I’m guessing that few people the world over will have failed to notice the big-ticket news items last week – most importantly, the official launch of my new book Saying NO to a Farm-Free Future at the Groundswell Festival in Hertfordshire, and secondly the release of the 2022 global energy figures by the unironically named Energy Institute.

Okay, so I’m joking about the newsworthiness of my book. But last I looked it was riding high in the Amazon charts, at No.1 in its Soil Science category (?), No.2 in nanotechnology (??), and No.5 in distribution management, whatever that is. Vindication.

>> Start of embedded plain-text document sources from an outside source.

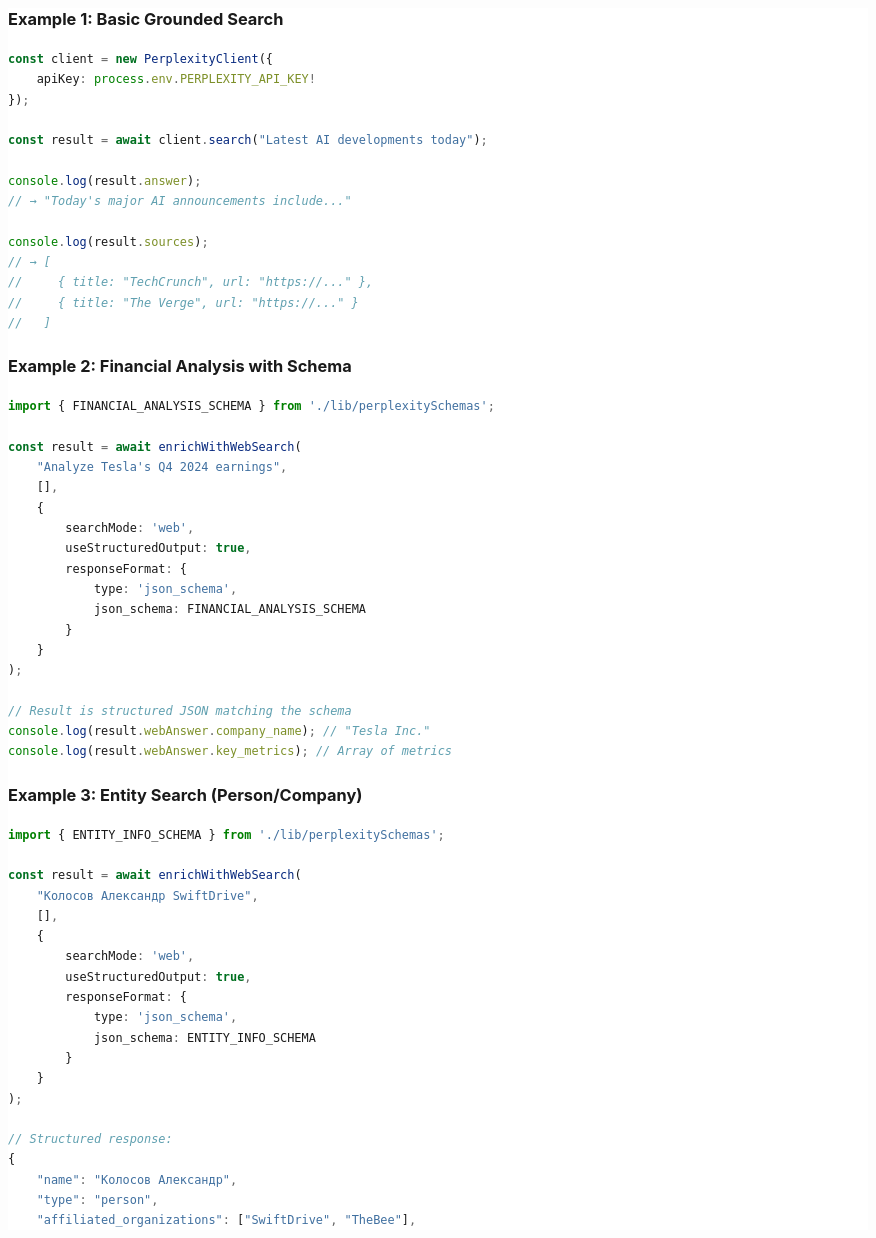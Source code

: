 ### Example 1: Basic Grounded Search

```typescript
const client = new PerplexityClient({
    apiKey: process.env.PERPLEXITY_API_KEY!
});

const result = await client.search("Latest AI developments today");

console.log(result.answer);
// → "Today's major AI announcements include..."

console.log(result.sources);
// → [
//     { title: "TechCrunch", url: "https://..." },
//     { title: "The Verge", url: "https://..." }
//   ]
```

### Example 2: Financial Analysis with Schema

```typescript
import { FINANCIAL_ANALYSIS_SCHEMA } from './lib/perplexitySchemas';

const result = await enrichWithWebSearch(
    "Analyze Tesla's Q4 2024 earnings",
    [],
    {
        searchMode: 'web',
        useStructuredOutput: true,
        responseFormat: {
            type: 'json_schema',
            json_schema: FINANCIAL_ANALYSIS_SCHEMA
        }
    }
);

// Result is structured JSON matching the schema
console.log(result.webAnswer.company_name); // "Tesla Inc."
console.log(result.webAnswer.key_metrics); // Array of metrics
```

### Example 3: Entity Search (Person/Company)

```typescript
import { ENTITY_INFO_SCHEMA } from './lib/perplexitySchemas';

const result = await enrichWithWebSearch(
    "Колосов Александр SwiftDrive",
    [],
    {
        searchMode: 'web',
        useStructuredOutput: true,
        responseFormat: {
            type: 'json_schema',
            json_schema: ENTITY_INFO_SCHEMA
        }
    }
);

// Structured response:
{
    "name": "Колосов Александр",
    "type": "person",
    "affiliated_organizations": ["SwiftDrive", "TheBee"],
```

More on that and the Groundswell Festival in a moment. But first let’s take a quick look at the energy figures. Probably the one that will steal most of the headlines is that solar energy consumption leaped more than any other form of energy use last year with an impressive 24% climb. It now constitutes fully … er … 2% of global energy consumption, with a growth rate that appears to be slowing from the 2010s. Meanwhile, fossil fuel use and carbon dioxide emissions from energy also climbed. Not by much (0.4% and 0.9% respectively). Still, more fossil fuels were used and more carbon dioxide emitted from energy last year than ever before in human history. Percentage-wise, about 82% of global energy consumption came from fossil fuels in 2022 – down only 3 percentage points from 2015 when global leaders agreed to try to limit climate change (but up 6% from that year in absolute terms).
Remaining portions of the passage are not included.